• WORK TASK: Show, from the records below, all lines that contain the word "kwargs".

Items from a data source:
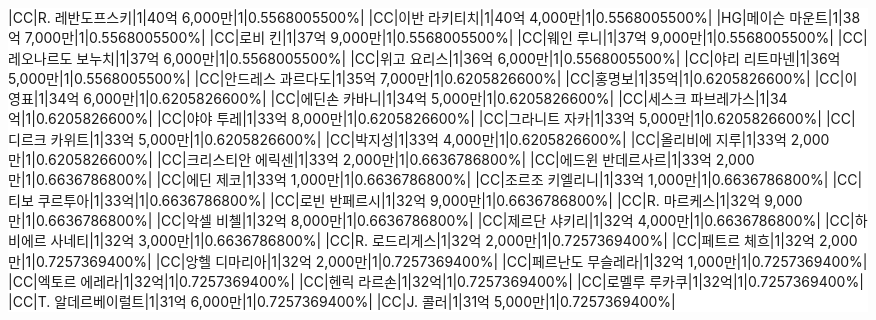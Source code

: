 |CC|R. 레반도프스키|1|40억 6,000만|1|0.5568005500%|
|CC|이반 라키티치|1|40억 4,000만|1|0.5568005500%|
|HG|메이슨 마운트|1|38억 7,000만|1|0.5568005500%|
|CC|로비 킨|1|37억 9,000만|1|0.5568005500%|
|CC|웨인 루니|1|37억 9,000만|1|0.5568005500%|
|CC|레오나르도 보누치|1|37억 6,000만|1|0.5568005500%|
|CC|위고 요리스|1|36억 6,000만|1|0.5568005500%|
|CC|야리 리트마넨|1|36억 5,000만|1|0.5568005500%|
|CC|안드레스 과르다도|1|35억 7,000만|1|0.6205826600%|
|CC|홍명보|1|35억|1|0.6205826600%|
|CC|이영표|1|34억 6,000만|1|0.6205826600%|
|CC|에딘손 카바니|1|34억 5,000만|1|0.6205826600%|
|CC|세스크 파브레가스|1|34억|1|0.6205826600%|
|CC|야야 투레|1|33억 8,000만|1|0.6205826600%|
|CC|그라니트 자카|1|33억 5,000만|1|0.6205826600%|
|CC|디르크 카위트|1|33억 5,000만|1|0.6205826600%|
|CC|박지성|1|33억 4,000만|1|0.6205826600%|
|CC|올리비에 지루|1|33억 2,000만|1|0.6205826600%|
|CC|크리스티안 에릭센|1|33억 2,000만|1|0.6636786800%|
|CC|에드윈 반데르사르|1|33억 2,000만|1|0.6636786800%|
|CC|에딘 제코|1|33억 1,000만|1|0.6636786800%|
|CC|조르조 키엘리니|1|33억 1,000만|1|0.6636786800%|
|CC|티보 쿠르투아|1|33억|1|0.6636786800%|
|CC|로빈 반페르시|1|32억 9,000만|1|0.6636786800%|
|CC|R. 마르케스|1|32억 9,000만|1|0.6636786800%|
|CC|악셀 비첼|1|32억 8,000만|1|0.6636786800%|
|CC|제르단 샤키리|1|32억 4,000만|1|0.6636786800%|
|CC|하비에르 사네티|1|32억 3,000만|1|0.6636786800%|
|CC|R. 로드리게스|1|32억 2,000만|1|0.7257369400%|
|CC|페트르 체흐|1|32억 2,000만|1|0.7257369400%|
|CC|앙헬 디마리아|1|32억 2,000만|1|0.7257369400%|
|CC|페르난도 무슬레라|1|32억 1,000만|1|0.7257369400%|
|CC|엑토르 에레라|1|32억|1|0.7257369400%|
|CC|헨릭 라르손|1|32억|1|0.7257369400%|
|CC|로멜루 루카쿠|1|32억|1|0.7257369400%|
|CC|T. 알데르베이럴트|1|31억 6,000만|1|0.7257369400%|
|CC|J. 콜러|1|31억 5,000만|1|0.7257369400%|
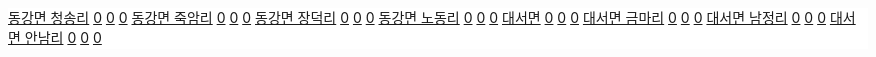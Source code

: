
  <tr class="item">
    <td><a href="전라남도고흥군동강면청송리">동강면 청송리</a></td>
    <td><a href="전라남도고흥군동강면청송리">0</a></td>
    <td><a href="전라남도고흥군동강면청송리">0</a></td>
    <td><a href="전라남도고흥군동강면청송리">0</a></td>
  </tr>
    

  <tr class="item">
    <td><a href="전라남도고흥군동강면죽암리">동강면 죽암리</a></td>
    <td><a href="전라남도고흥군동강면죽암리">0</a></td>
    <td><a href="전라남도고흥군동강면죽암리">0</a></td>
    <td><a href="전라남도고흥군동강면죽암리">0</a></td>
  </tr>
    

  <tr class="item">
    <td><a href="전라남도고흥군동강면장덕리">동강면 장덕리</a></td>
    <td><a href="전라남도고흥군동강면장덕리">0</a></td>
    <td><a href="전라남도고흥군동강면장덕리">0</a></td>
    <td><a href="전라남도고흥군동강면장덕리">0</a></td>
  </tr>
    

  <tr class="item">
    <td><a href="전라남도고흥군동강면노동리">동강면 노동리</a></td>
    <td><a href="전라남도고흥군동강면노동리">0</a></td>
    <td><a href="전라남도고흥군동강면노동리">0</a></td>
    <td><a href="전라남도고흥군동강면노동리">0</a></td>
  </tr>
    

  <tr class="item">
    <td><a href="전라남도고흥군대서면">대서면</a></td>
    <td><a href="전라남도고흥군대서면">0</a></td>
    <td><a href="전라남도고흥군대서면">0</a></td>
    <td><a href="전라남도고흥군대서면">0</a></td>
  </tr>
    

  <tr class="item">
    <td><a href="전라남도고흥군대서면금마리">대서면 금마리</a></td>
    <td><a href="전라남도고흥군대서면금마리">0</a></td>
    <td><a href="전라남도고흥군대서면금마리">0</a></td>
    <td><a href="전라남도고흥군대서면금마리">0</a></td>
  </tr>
    

  <tr class="item">
    <td><a href="전라남도고흥군대서면남정리">대서면 남정리</a></td>
    <td><a href="전라남도고흥군대서면남정리">0</a></td>
    <td><a href="전라남도고흥군대서면남정리">0</a></td>
    <td><a href="전라남도고흥군대서면남정리">0</a></td>
  </tr>
    

  <tr class="item">
    <td><a href="전라남도고흥군대서면안남리">대서면 안남리</a></td>
    <td><a href="전라남도고흥군대서면안남리">0</a></td>
    <td><a href="전라남도고흥군대서면안남리">0</a></td>
    <td><a href="전라남도고흥군대서면안남리">0</a></td>
  </tr>
    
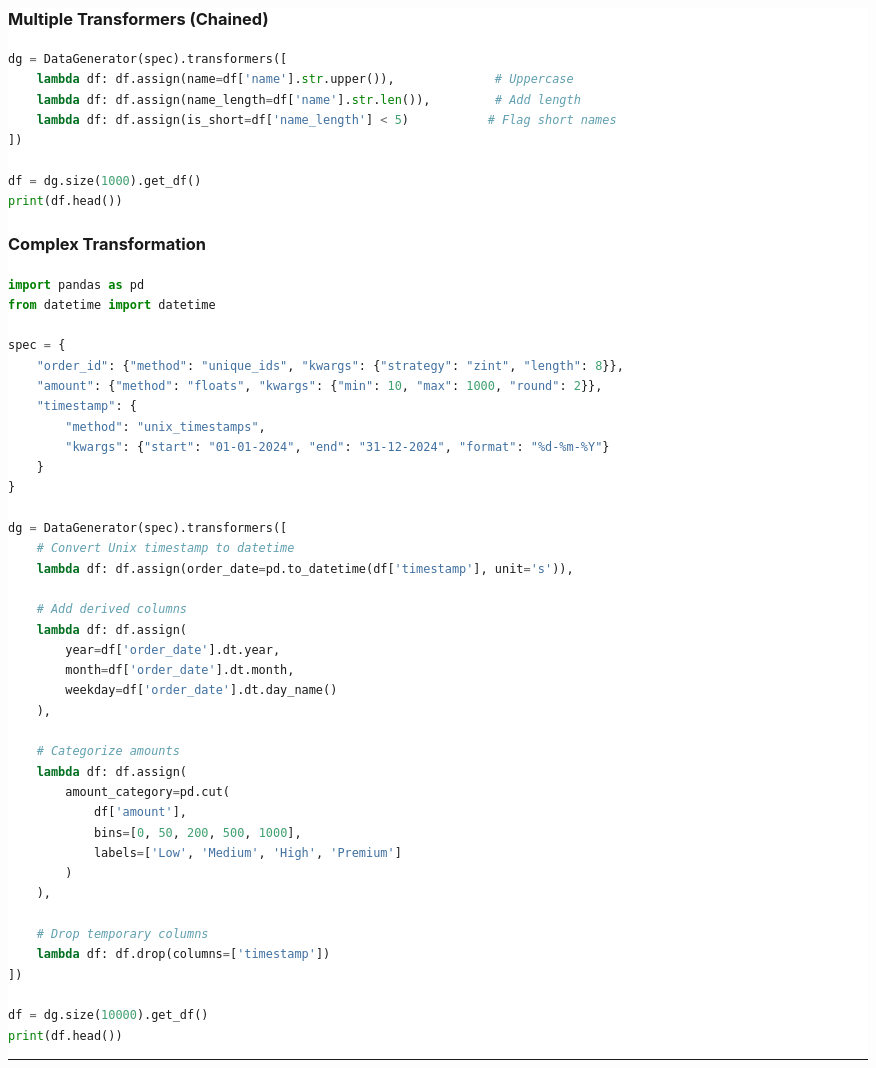 ### Multiple Transformers (Chained)

```python
dg = DataGenerator(spec).transformers([
    lambda df: df.assign(name=df['name'].str.upper()),              # Uppercase
    lambda df: df.assign(name_length=df['name'].str.len()),         # Add length
    lambda df: df.assign(is_short=df['name_length'] < 5)           # Flag short names
])

df = dg.size(1000).get_df()
print(df.head())
```

### Complex Transformation

```python
import pandas as pd
from datetime import datetime

spec = {
    "order_id": {"method": "unique_ids", "kwargs": {"strategy": "zint", "length": 8}},
    "amount": {"method": "floats", "kwargs": {"min": 10, "max": 1000, "round": 2}},
    "timestamp": {
        "method": "unix_timestamps",
        "kwargs": {"start": "01-01-2024", "end": "31-12-2024", "format": "%d-%m-%Y"}
    }
}

dg = DataGenerator(spec).transformers([
    # Convert Unix timestamp to datetime
    lambda df: df.assign(order_date=pd.to_datetime(df['timestamp'], unit='s')),
    
    # Add derived columns
    lambda df: df.assign(
        year=df['order_date'].dt.year,
        month=df['order_date'].dt.month,
        weekday=df['order_date'].dt.day_name()
    ),
    
    # Categorize amounts
    lambda df: df.assign(
        amount_category=pd.cut(
            df['amount'],
            bins=[0, 50, 200, 500, 1000],
            labels=['Low', 'Medium', 'High', 'Premium']
        )
    ),
    
    # Drop temporary columns
    lambda df: df.drop(columns=['timestamp'])
])

df = dg.size(10000).get_df()
print(df.head())
```

---
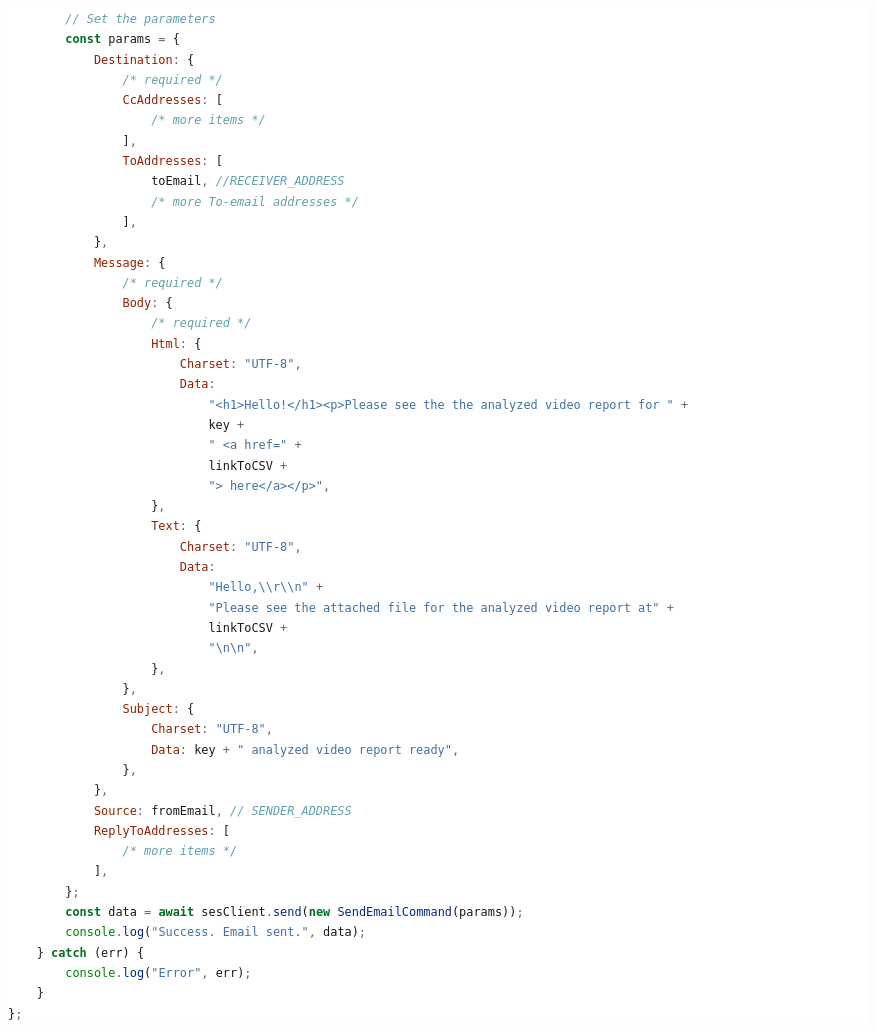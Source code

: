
 ```javascript
		// Set the parameters
		const params = {
			Destination: {
				/* required */
				CcAddresses: [
					/* more items */
				],
				ToAddresses: [
					toEmail, //RECEIVER_ADDRESS
					/* more To-email addresses */
				],
			},
			Message: {
				/* required */
				Body: {
					/* required */
					Html: {
						Charset: "UTF-8",
						Data:
							"<h1>Hello!</h1><p>Please see the the analyzed video report for " +
							key +
							" <a href=" +
							linkToCSV +
							"> here</a></p>",
					},
					Text: {
						Charset: "UTF-8",
						Data:
							"Hello,\\r\\n" +
							"Please see the attached file for the analyzed video report at" +
							linkToCSV +
							"\n\n",
					},
				},
				Subject: {
					Charset: "UTF-8",
					Data: key + " analyzed video report ready",
				},
			},
			Source: fromEmail, // SENDER_ADDRESS
			ReplyToAddresses: [
				/* more items */
			],
		};
		const data = await sesClient.send(new SendEmailCommand(params));
		console.log("Success. Email sent.", data);
	} catch (err) {
		console.log("Error", err);
	}
};
```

• SOLUTION TO THIS EXERCISE:
    "order_id": {"method": "unique_ids", "kwargs": {"strategy": "zint", "length": 8}},
    "amount": {"method": "floats", "kwargs": {"min": 10, "max": 1000, "round": 2}},
        "kwargs": {"start": "01-01-2024", "end": "31-12-2024", "format": "%d-%m-%Y"}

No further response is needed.